Cet éditeur propose donc la totalité des aventures de Jari, dans un ensemble de douze albums en couleurs, chacun agrémenté d’un ex-libris numéroté, avec tantôt les couvertures originelles, tantôt de nouvelles couleurs réalisées dans le respect des couleurs originales. Une fois encore, un dossier de l’érudit Gilles Ratier vient éclairer cette publication, qui permet de comprendre les coulisses de cette série.
BD Must a choisi une chromie un peu plus terne que celui des albums du début des années 1960. Pour maintenir cette ambiance plus posée, les couleurs des vestes, des chaussures, des cravates et des voitures sont transposées dans des teintes plus neutres, un choix que pourraient critiquer certains collectionneurs, mais qui permet une homogénéité sur la globalité de la collection.
Quant aux deux derniers albums de la série (les plus recherchés !), BD Must les a renommés en Jari mène l’enquête 1 & 2. Alors que ces deux albums de Bédéscope proposaient 11 courts récits en 89 planches, BD Must a choisi d’en rester aux récits pré-publiés dans le journal et son supplément sous le titre de Jari, soit les huit récits en ordre chronologique, sans oublier Cet As de Caro.
Se pose cependant la question d’une ligne éditoriale qui a choisi de vendre tous les albums en un seul bloc, ce qui fait un investissement conséquent pour le lecteur. On peut néanmoins comprendre la démarche : il est risqué, et même compliqué de distribuer des albums uniques, avec le risque de se retrouver avec des titres peut-être moins courtisés que d’autres sur les bras. Et de subir, à terme, le sort de bon nombre de maisons d’édition qui se sont enfoncées dans les limbes de l’oubli.

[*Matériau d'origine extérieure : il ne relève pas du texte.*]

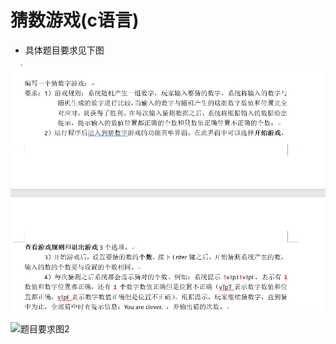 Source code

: # 猜数游戏(c语言)

- 具体题目要求见下图

![题目要求图1](https://github.com/zuozhiwei/ccppcase/raw/master/guessNumber/topic1.png)

![题目要求图2](https://github.com/zuozhiwei/ccppcase/raw/master/topic2.png) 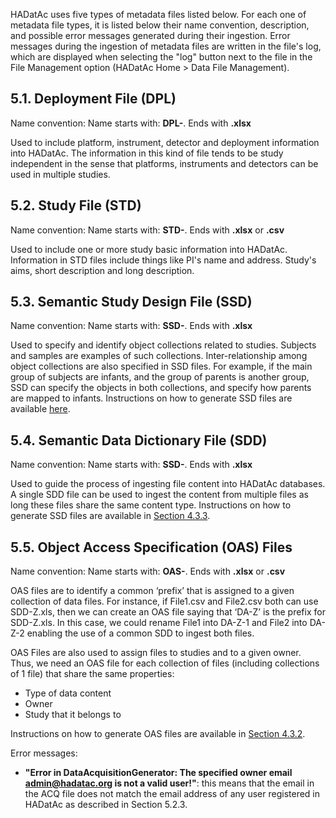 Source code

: HADatAc uses five types of metadata files listed below. For each one of metadata file types, it is listed below their name convention, description, and possible error messages generated during their ingestion. Error messages during the ingestion of metadata files are written in the file's log, which are displayed when selecting the "log" button next to the file in the File Management option (HADatAc Home > Data File Management). 
  
## 5.1. Deployment File (DPL)

Name convention: Name starts with: __DPL-__. Ends with __.xlsx__

Used to include platform, instrument, detector and deployment information into HADatAc. The information in this kind of file tends to be study independent in the sense that platforms, instruments and detectors can be used in multiple studies. 

## 5.2. Study File (STD)  

Name convention: Name starts with: __STD-__. Ends with __.xlsx__ or __.csv__

Used to include one or more study basic information into HADatAc. Information in STD files include things like PI's name and address. Study's aims, short description and long description.

## 5.3. Semantic Study Design File (SSD)

Name convention: Name starts with: __SSD-__. Ends with __.xlsx__

Used to specify and identify object collections related to studies. Subjects and samples are examples of such collections. Inter-relationship among object collections are also specified in SSD files. For example, if the main group of subjects are infants, and the group of parents is another group, SSD can specify the objects in both collections, and specify how parents are mapped to infants. Instructions on how to generate SSD files are available [here](https://github.com/paulopinheiro1234/hadatac/wiki/5.3.-Semantic-Study-Design-(SSD)).

## 5.4. Semantic Data Dictionary File (SDD)   

Name convention: Name starts with: __SSD-__. Ends with __.xlsx__

Used to guide the process of ingesting file content into HADatAc databases. A single SDD file can be used to ingest the content from multiple files as long these files share the same content type.  Instructions on how to generate SSD files are available in [Section 4.3.3](https://github.com/paulopinheiro1234/hadatac/wiki/4.3.-Metadata-Specification-(SSD,-OAS,-SDD)#433-semantic-data-dictionary-sdd). 

## 5.5. Object Access Specification (OAS) Files

Name convention: Name starts with: __OAS-__. Ends with __.xlsx__ or __.csv__

OAS files are to identify a common ‘prefix’ that is assigned to a given collection of data files. For instance, if File1.csv and File2.csv both can use SDD-Z.xls, then we can create an OAS file saying that ‘DA-Z’ is the prefix for SDD-Z.xls. In this case, we could rename File1 into DA-Z-1 and File2 into DA-Z-2 enabling the use of a common SDD to ingest both files.

OAS Files are also used to assign files to studies and to a given owner. Thus, we need an OAS file for each collection of files (including collections of 1 file) that share the same properties:
* Type of data content
* Owner
* Study that it belongs to

Instructions on how to generate OAS files are available in [Section 4.3.2](https://github.com/paulopinheiro1234/hadatac/wiki/4.3.-Metadata-Specification-(SSD,-OAS,-SDD)#432-object-access-specification-oas). 

Error messages:
- __"Error in DataAcquisitionGenerator: The specified owner email admin@hadatac.org is not a valid user!"__: this means that the email in the ACQ file does not match the email address of any user registered in HADatAc as described in Section 5.2.3.
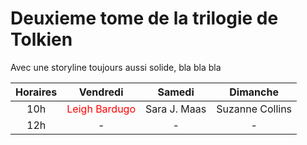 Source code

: # Deuxieme tome de la trilogie de Tolkien

Avec une storyline toujours aussi solide, bla bla bla

|**Horaires**|**Vendredi**|**Samedi**|**Dimanche**|
|:-:|:----:|:----:|:----:|
|10h|<font color='red'>Leigh Bardugo</font>|Sara J. Maas|Suzanne Collins|
|12h|-|-|-|

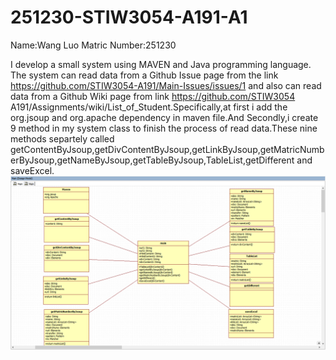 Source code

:# 251230-STIW3054-A191-A1
Name:Wang Luo
Matric Number:251230

I develop a small system using MAVEN and Java programming language. The system can read data from a Github Issue page from the link https://github.com/STIW3054-A191/Main-Issues/issues/1 and also can read data from a Github Wiki page from link https://github.com/STIW3054 A191/Assignments/wiki/List_of_Student.Specifically,at first i add the org.jsoup and org.apache dependency in maven file.And Secondly,i create 9 method in my system class to finish the process of read data.These nine methods separtely called       getContentByJsoup,getDivContentByJsoup,getLinkByJsoup,getMatricNumberByJsoup,getNameByJsoup,getTableByJsoup,TableList,getDifferent and saveExcel.
![image](http://github.com/WwLuo-1024/251230-STIW3054-A191-A1/raw/master/Images/003.png)
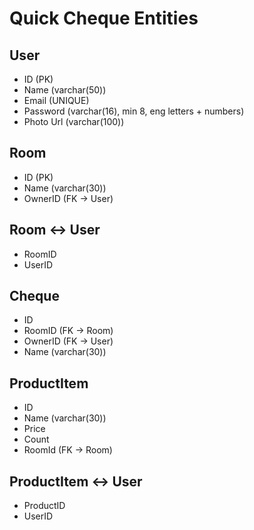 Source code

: # Quick Cheque Entities

## User

- ID (PK)
- Name (varchar(50))
- Email (UNIQUE)
- Password (varchar(16), min 8, eng letters + numbers)
- Photo Url (varchar(100))

## Room

- ID (PK)
- Name (varchar(30))
- OwnerID (FK -> User)

## Room <-> User

- RoomID
- UserID

## Cheque

- ID
- RoomID (FK -> Room)
- OwnerID (FK -> User)
- Name (varchar(30))

## ProductItem

- ID
- Name (varchar(30))
- Price
- Count
- RoomId (FK -> Room)

## ProductItem <-> User

- ProductID
- UserID
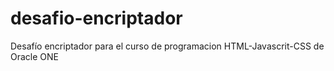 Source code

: # desafio-encriptador
Desafío encriptador para el curso de programacion HTML-Javascrit-CSS de Oracle ONE

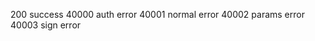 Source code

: 200      success
40000    auth error
40001    normal error
40002    params error
40003    sign error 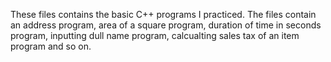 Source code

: These files contains the basic C++ programs I practiced.
The files contain an address program, area of a square program, duration of time in seconds program, inputting dull name program, calcualting sales tax of an item program and so on.
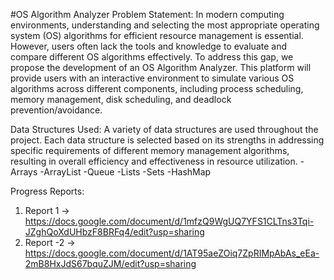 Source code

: #OS Algorithm Analyzer 
Problem Statement: In modern computing environments, understanding and selecting the most appropriate operating system (OS) algorithms for efficient resource management is essential. However, users often 
lack the tools and knowledge to evaluate and compare different OS algorithms effectively. To address this gap, we propose the development of an OS Algorithm Analyzer. This platform will 
provide users with an interactive environment to simulate various OS algorithms across different components, including process scheduling, memory management, disk scheduling, and deadlock
prevention/avoidance.

Data Structures Used: A variety of data structures are used throughout the project. Each data structure is selected based on its strengths in addressing specific requirements of different
memory management algorithms, resulting in overall efficiency and effectiveness in resource utilization.
-Arrays 
-ArrayList
-Queue
-Lists
-Sets
-HashMap

Progress Reports:
1. Report 1 -> https://docs.google.com/document/d/1mfzQ9WgUQ7YFS1CLTns3Tqi-JZghQoXdUHbzF8BRFq4/edit?usp=sharing
2. Report -2 -> https://docs.google.com/document/d/1AT95aeZOiq7ZpRIMpAbAs_eEa-2mB8HxJdS67bquZJM/edit?usp=sharing
           



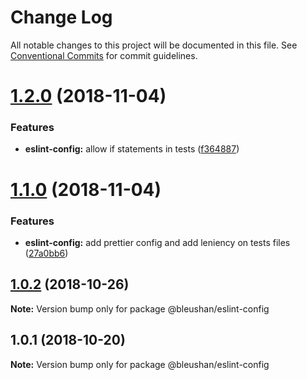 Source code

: # Change Log

All notable changes to this project will be documented in this file.
See [Conventional Commits](https://conventionalcommits.org) for commit guidelines.

# [1.2.0](https://github.com/BleuShan/bleushan/compare/@bleushan/eslint-config@1.1.0...@bleushan/eslint-config@1.2.0) (2018-11-04)


### Features

* **eslint-config:** allow if statements in tests ([f364887](https://github.com/BleuShan/bleushan/commit/f364887))





# [1.1.0](https://github.com/BleuShan/bleushan/compare/@bleushan/eslint-config@1.0.2...@bleushan/eslint-config@1.1.0) (2018-11-04)


### Features

* **eslint-config:** add prettier config and add leniency on tests files ([27a0bb6](https://github.com/BleuShan/bleushan/commit/27a0bb6))





## [1.0.2](https://github.com/BleuShan/bleushan/compare/@bleushan/eslint-config@1.0.1...@bleushan/eslint-config@1.0.2) (2018-10-26)

**Note:** Version bump only for package @bleushan/eslint-config





## 1.0.1 (2018-10-20)

**Note:** Version bump only for package @bleushan/eslint-config
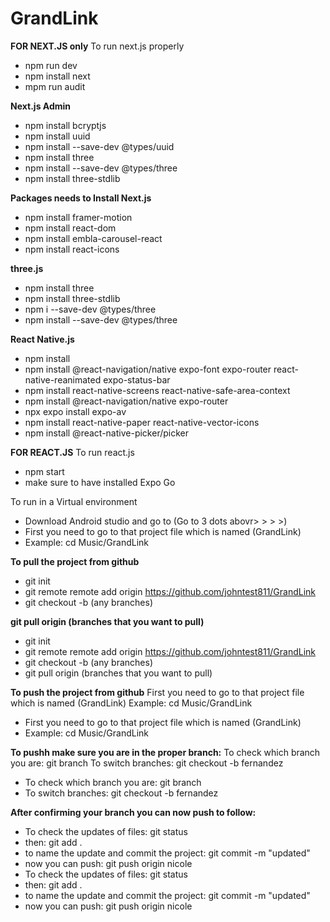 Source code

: # GrandLink
**FOR NEXT.JS only**
To run next.js properly
- npm run dev
- npm install next
- mpm run audit

**Next.js Admin**
- npm install bcryptjs
- npm install uuid
- npm install --save-dev @types/uuid
- npm install three
- npm install --save-dev @types/three
- npm install three-stdlib

**Packages needs to Install Next.js**
- npm install framer-motion
- npm install react-dom
- npm install embla-carousel-react
- npm install react-icons

**three.js**
- npm install three
- npm install three-stdlib
- npm i --save-dev @types/three
- npm install --save-dev @types/three

**React Native.js**
- npm install
- npm install @react-navigation/native expo-font expo-router react-native-reanimated expo-status-bar
- npm install react-native-screens react-native-safe-area-context
- npm install @react-navigation/native expo-router
- npx expo install expo-av
- npm install react-native-paper react-native-vector-icons
- npm install @react-native-picker/picker

**FOR REACT.JS**
To run react.js
- npm start
- make sure to have installed Expo Go

To run in a Virtual environment
- Download Android studio and go to (Go to 3 dots abovr> > > >)
- First you need to go to that project file which is named (GrandLink)
- Example: cd Music/GrandLink


**To pull the project from github**
- git init
- git remote remote add origin https://github.com/johntest811/GrandLink
- git checkout -b (any branches)

**git pull origin (branches that you want to pull)**
- git init
- git remote remote add origin https://github.com/johntest811/GrandLink
- git checkout -b (any branches)
- git pull origin (branches that you want to pull)

**To push the project from github**
First you need to go to that project file which is named (GrandLink)
Example: cd Music/GrandLink
- First you need to go to that project file which is named (GrandLink)
- Example: cd Music/GrandLink

**To pushh make sure you are in the proper branch:**
 To check which branch you are: git branch
 To switch branches: git checkout -b fernandez
- To check which branch you are: git branch
- To switch branches: git checkout -b fernandez

**After confirming your branch you can now push to follow:**
 -  To check the updates of files: git status
 - then: git add .
 - to name the update and commit the project: git commit -m "updated"
 - now you can push: git push origin nicole
 - To check the updates of files: git status
 - then: git add .
 - to name the update and commit the project: git commit -m "updated"
 - now you can push: git push origin nicole
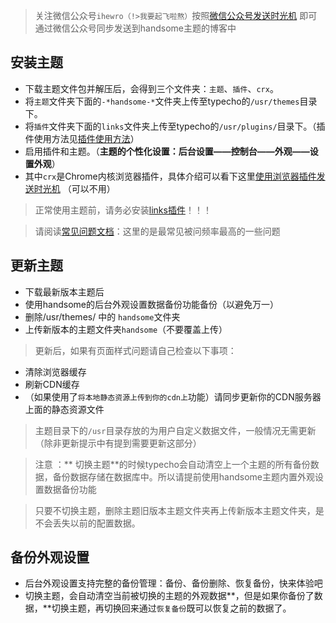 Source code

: > 关注微信公众号`ihewro（!>我要起飞啦熬）`按照[微信公众号发送时光机][1] 即可通过微信公众号同步发送到handsome主题的博客中

## 安装主题

* 下载主题文件包并解压后，会得到三个文件夹：`主题`、`插件`、`crx`。
* 将`主题`文件夹下面的`-*handsome-*`文件夹上传至typecho的`/usr/themes`目录下。
* 将`插件`文件夹下面的`links`文件夹上传至typecho的`/usr/plugins/`目录下。（插件使用方法见[插件使用方法][2]）
* 启用插件和主题。（**主题的个性化设置：后台设置——控制台——外观——设置外观**）
* 其中`crx`是Chrome内核浏览器插件，具体介绍可以看下这里[使用浏览器插件发送时光机][3] （可以不用）  


> 正常使用主题前，请务必安装[links插件][4]！！！

> 请阅读[常见问题文档][5]：这里的是最常见被问频率最高的一些问题

## 更新主题

* 下载最新版本主题后
* 使用handsome的后台外观设置数据备份功能备份（以避免万一）
* 删除/usr/themes/ 中的 `handsome`文件夹
* 上传新版本的主题文件夹`handsome`（不要覆盖上传）


> 更新后，如果有页面样式问题请自己检查以下事项：
* 清除浏览器缓存
* 刷新CDN缓存
* （如果使用了`将本地静态资源上传到你的cdn上`功能）请同步更新你的CDN服务器上面的静态资源文件

> 主题目录下的`/usr`目录存放的为用户自定义数据文件，一般情况无需更新（除非更新提示中有提到需要更新这部分）</p>

> 注意 ：** 切换主题**的时候typecho会自动清空上一个主题的所有备份数据，备份数据存储在数据库中。所以请提前使用handsome主题内置外观设置数据备份功能

> 只要不切换主题，删除主题旧版本主题文件夹再上传新版本主题文件夹，是不会丢失以前的配置数据。

## 备份外观设置

* 后台外观设置支持完整的备份管理：备份、备份删除、恢复备份，快来体验吧
* 切换主题，会自动清空当前被切换的主题的外观数据**，但是如果你备份了数据，**切换主题，再切换回来通过`恢复备份`既可以恢复之前的数据了。


[1]:	/wechat
[2]:	/plugin
[3]:	/crx "使用浏览器插件发送时光机"
[4]:	/plugin
[5]:	/common-problem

Ces éléments ne déforcent donc pas l’intérêt ni le soin général de cette très belle intégrale. Ils sont également loin d’entamer le plaisir que l’on ressent à la lecture de ces aventures emblématiques. Les récits denses, charpentés, mais surtout profondément humains, permettent ainsi de vivre de belles aventures pleines de suspense aux côtés d’héros sportifs très crédibles. Ces intégrales de BD Must sont décidément une collection à suivre.